Шляхтин. А типография как? Работает? Надеюсь, в лучшем виде?
Шипов. Это какая? У графа?
Шляхтин. Ну зачем же у графа, любезный? У тебя. Твоя…
Шипов. Какая типография?
Шляхтин. Вот прохвост… Ты деньги на станки получил?
Шипов. А как же, ваше благородие. Все сполна. Премного вам благодарны.
Шляхтин. Станки купил?
Шипов. Так точно-с. Какие станки?
Шляхтин. Типографские, разумеется, для печатанья.
Шипов. А как же-с, знаю…
Шляхтин.
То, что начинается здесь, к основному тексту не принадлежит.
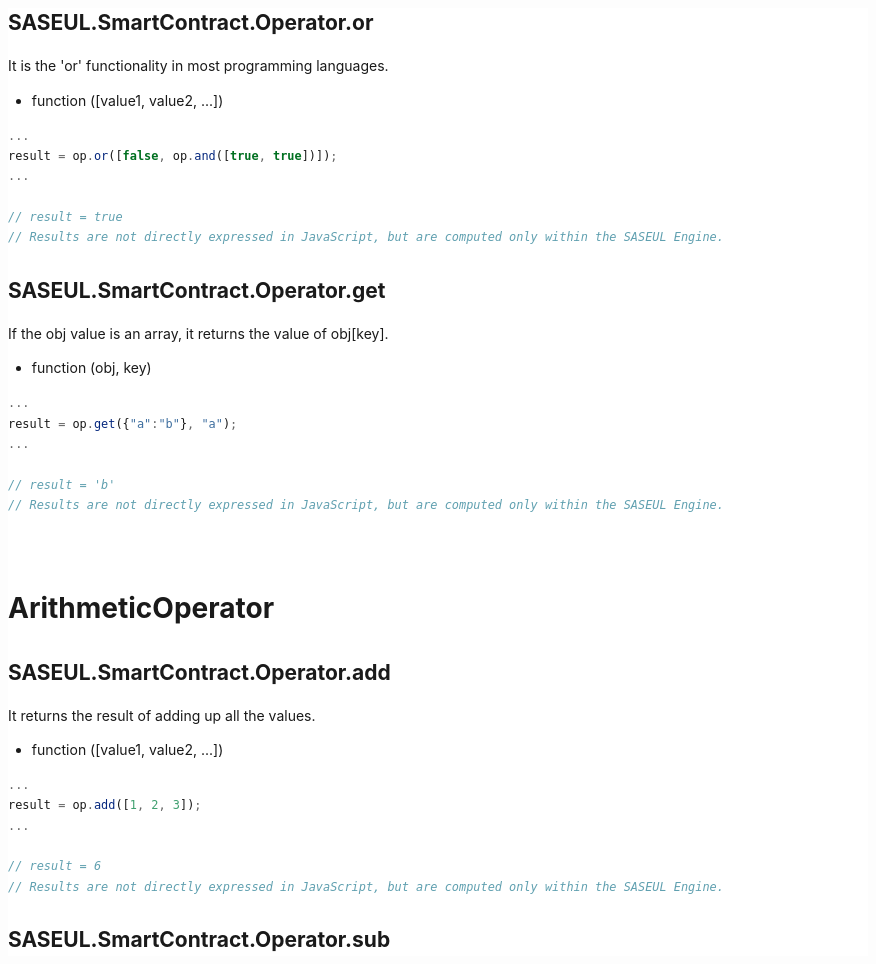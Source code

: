 ## SASEUL.SmartContract.Operator.or

It is the 'or' functionality in most programming languages.

- function ([value1, value2, ...])

```javascript
...
result = op.or([false, op.and([true, true])]);
...

// result = true
// Results are not directly expressed in JavaScript, but are computed only within the SASEUL Engine.
```

## SASEUL.SmartContract.Operator.get

If the obj value is an array, it returns the value of obj[key].

- function (obj, key)

```javascript
...
result = op.get({"a":"b"}, "a");
...

// result = 'b'
// Results are not directly expressed in JavaScript, but are computed only within the SASEUL Engine.
```

<br>

# ArithmeticOperator

## SASEUL.SmartContract.Operator.add

It returns the result of adding up all the values.

- function ([value1, value2, ...])

```javascript
...
result = op.add([1, 2, 3]);
...

// result = 6
// Results are not directly expressed in JavaScript, but are computed only within the SASEUL Engine.
```

## SASEUL.SmartContract.Operator.sub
Купил, я спрашиваю?
Шипов. Так-течне-с.
Шляхтин. Установил?
Шипов. А как же-с.
Шляхтин. Ну, пошла работа? (Смеется.)
Шипов (смеется). Пошла, ваше благородие. Как еще пошла…
Шляхтин. Где же ты все это устроил?
Шипов. Чего?
Шляхтин. Типографию, чего!
Шипов. Не могу знать-с…
Шляхтин. Как не можешь знать? Станки купил или нет?
Шипов. А как же-с,!..
Шляхтин. Где же типография?
Шипов. А-а-а, вон про что! У графа, ваше благородие, в Ясной Поляне.
Шляхтин. А твоя где?
Шипов. Моя? У меня нет…
Шляхтин (смеется). Вот то-то, что нет… Ему, прохвосту, посылают деньги, он их пропивает, а после несет всякий вздор. Так?
Шипов (смеется). Никак нет-с…
Шляхтин. То есть что значит нет? Куда деньги девал?